When People Mistake Inexperience as Stupidy

My parents are two of the most intelligent people I have ever met. Neither of them attended college. My dad is a Project Engineer in the aerospace industry. My mother was the valedictorian of the high school class, was offered a full ride to college and turned it down. She stayed home with us to ensure we were raised the way she had always imagined.

My father stayed with the same company his entire life and I am convinced that it’s because he was afraid that if he changed jobs, his lack of collegiate education would position him as inexperienced, which he was not. He worked alongside engineers without an engineering background. He was hardworking and dedicated. He would have been an incredible asset to any company he chose to work for, but I believe he was afraid that people would mistake his inexperience as stupidity and stupid he was not.

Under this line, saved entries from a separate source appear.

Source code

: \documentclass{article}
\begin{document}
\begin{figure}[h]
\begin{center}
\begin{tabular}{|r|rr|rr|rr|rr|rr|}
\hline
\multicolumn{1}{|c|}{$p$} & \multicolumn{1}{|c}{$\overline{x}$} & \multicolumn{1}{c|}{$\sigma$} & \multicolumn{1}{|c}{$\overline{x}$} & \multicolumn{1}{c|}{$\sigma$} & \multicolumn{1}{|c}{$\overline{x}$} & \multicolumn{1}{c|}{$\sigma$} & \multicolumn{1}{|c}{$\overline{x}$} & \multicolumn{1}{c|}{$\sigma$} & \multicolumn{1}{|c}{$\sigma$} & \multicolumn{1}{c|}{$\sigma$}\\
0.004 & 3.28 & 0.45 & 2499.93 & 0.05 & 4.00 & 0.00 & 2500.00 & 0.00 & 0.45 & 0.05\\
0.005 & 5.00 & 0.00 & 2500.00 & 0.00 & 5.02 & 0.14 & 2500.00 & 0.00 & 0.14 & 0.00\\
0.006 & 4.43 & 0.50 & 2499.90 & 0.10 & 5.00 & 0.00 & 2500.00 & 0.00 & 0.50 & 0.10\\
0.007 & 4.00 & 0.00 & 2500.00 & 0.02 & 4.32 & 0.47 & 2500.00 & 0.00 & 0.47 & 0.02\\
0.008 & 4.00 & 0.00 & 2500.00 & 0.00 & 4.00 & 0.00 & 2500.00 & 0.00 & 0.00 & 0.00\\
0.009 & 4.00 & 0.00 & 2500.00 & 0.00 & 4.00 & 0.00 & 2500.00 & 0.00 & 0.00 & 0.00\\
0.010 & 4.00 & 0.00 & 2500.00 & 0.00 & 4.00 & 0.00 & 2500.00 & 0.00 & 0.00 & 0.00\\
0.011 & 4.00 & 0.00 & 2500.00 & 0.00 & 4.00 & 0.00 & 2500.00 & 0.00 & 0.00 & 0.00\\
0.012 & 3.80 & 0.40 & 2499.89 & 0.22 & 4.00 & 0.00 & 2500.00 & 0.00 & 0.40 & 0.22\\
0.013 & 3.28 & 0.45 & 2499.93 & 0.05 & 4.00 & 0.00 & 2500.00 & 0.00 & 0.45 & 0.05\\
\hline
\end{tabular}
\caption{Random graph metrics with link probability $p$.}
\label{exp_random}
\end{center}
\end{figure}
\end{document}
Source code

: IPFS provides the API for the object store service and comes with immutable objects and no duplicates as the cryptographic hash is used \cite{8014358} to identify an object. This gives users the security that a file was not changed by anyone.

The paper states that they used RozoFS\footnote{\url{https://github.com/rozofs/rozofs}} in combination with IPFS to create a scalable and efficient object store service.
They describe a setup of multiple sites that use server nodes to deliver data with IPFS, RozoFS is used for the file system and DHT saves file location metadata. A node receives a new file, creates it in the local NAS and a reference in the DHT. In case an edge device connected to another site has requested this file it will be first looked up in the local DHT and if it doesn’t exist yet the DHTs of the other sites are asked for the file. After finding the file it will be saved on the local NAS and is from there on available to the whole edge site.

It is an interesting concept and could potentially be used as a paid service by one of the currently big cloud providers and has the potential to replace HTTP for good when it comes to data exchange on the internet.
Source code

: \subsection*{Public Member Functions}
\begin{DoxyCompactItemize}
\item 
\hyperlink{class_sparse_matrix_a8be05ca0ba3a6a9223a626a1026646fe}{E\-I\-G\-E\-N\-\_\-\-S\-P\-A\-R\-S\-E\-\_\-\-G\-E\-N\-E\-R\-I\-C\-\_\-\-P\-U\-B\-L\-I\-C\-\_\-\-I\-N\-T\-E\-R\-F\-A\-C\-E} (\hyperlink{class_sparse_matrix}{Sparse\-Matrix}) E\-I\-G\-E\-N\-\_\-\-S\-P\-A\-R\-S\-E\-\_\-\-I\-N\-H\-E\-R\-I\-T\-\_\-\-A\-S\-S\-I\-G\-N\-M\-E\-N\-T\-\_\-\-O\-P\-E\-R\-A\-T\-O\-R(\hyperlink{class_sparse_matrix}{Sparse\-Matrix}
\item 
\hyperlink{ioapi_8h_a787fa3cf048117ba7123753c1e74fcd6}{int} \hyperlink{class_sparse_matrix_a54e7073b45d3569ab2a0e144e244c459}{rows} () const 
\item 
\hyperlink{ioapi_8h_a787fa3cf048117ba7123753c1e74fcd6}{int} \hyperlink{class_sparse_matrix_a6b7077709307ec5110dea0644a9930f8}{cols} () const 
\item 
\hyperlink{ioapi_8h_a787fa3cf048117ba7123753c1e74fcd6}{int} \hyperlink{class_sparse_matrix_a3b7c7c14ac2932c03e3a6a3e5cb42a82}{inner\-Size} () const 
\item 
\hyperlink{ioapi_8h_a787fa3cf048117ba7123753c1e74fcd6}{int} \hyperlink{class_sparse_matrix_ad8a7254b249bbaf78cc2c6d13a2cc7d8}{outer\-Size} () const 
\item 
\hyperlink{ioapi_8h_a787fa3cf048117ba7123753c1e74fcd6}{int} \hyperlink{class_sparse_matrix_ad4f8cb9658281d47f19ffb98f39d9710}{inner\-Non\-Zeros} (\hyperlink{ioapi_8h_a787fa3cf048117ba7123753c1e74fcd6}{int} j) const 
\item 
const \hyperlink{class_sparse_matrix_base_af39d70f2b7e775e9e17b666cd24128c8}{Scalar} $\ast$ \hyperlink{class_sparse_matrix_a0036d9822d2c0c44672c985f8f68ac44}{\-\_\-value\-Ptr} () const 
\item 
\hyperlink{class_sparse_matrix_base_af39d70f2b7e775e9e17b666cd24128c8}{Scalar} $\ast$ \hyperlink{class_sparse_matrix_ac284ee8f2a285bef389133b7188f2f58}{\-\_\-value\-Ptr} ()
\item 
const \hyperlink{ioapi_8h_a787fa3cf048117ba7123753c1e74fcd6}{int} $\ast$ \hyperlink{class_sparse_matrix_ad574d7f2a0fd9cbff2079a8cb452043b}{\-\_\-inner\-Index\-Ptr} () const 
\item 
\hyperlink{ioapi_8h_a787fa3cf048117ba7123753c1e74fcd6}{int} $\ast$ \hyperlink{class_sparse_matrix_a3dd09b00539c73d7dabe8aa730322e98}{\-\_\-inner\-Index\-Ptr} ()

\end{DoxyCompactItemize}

My mother was a stay at home mom. She woke up every morning, made the beds, cleaned the house, made us meals, took us to on adventures, and educated us. In addition to watching her kids, she also had a few additional kids that she watched so she was technically running an underground daycare business to bring in some additional income for our family. Her job was 24/7 and she didn’t get days off.

I had two ironclad role models. I knew what hard work looked like. I got my first job at 13. I had to get special forms filled out by my parents and the school because I was so young, but I wanted to work. I craved the experience. I worked for an ice cream and pizza shop a couple nights a week and, on the weekends, then eventually started waitressing at our local Perkins.

In addition to work and school, I also was a field commander for the marching band, ran track, was in a leadership position in the National Honors Society and took dance lessons. I enjoyed learning. I enjoyed being busy. College wasn’t much different other than the fact that I somehow managed to learn to juggle even more responsibilities. I took classes, waitressed at Texas Roadhouse, was the VP of recruitment for my sorority and Panhellenic council, was the Senior Editor for my college newspaper and interned at the local radio station.

I was smart and I was an incredibly hard worker. While I might not have had all the answers I sure knew how to figure them out, but I grew up in the “millennial” era. My parents, bosses, and colleagues threw the term around with a negative connotation.

These “millennials” don’t want to work long hours. These “millennials” haven’t even had to use an encyclopedia, they just Google everything. I got lumped in with the “millennials”. Coming out of college I was already a hard worker. I was passionate, dedicated and ready to make a big difference. I was ready to put in the hours. But I was young, female and a millennial. The perfect trifecta.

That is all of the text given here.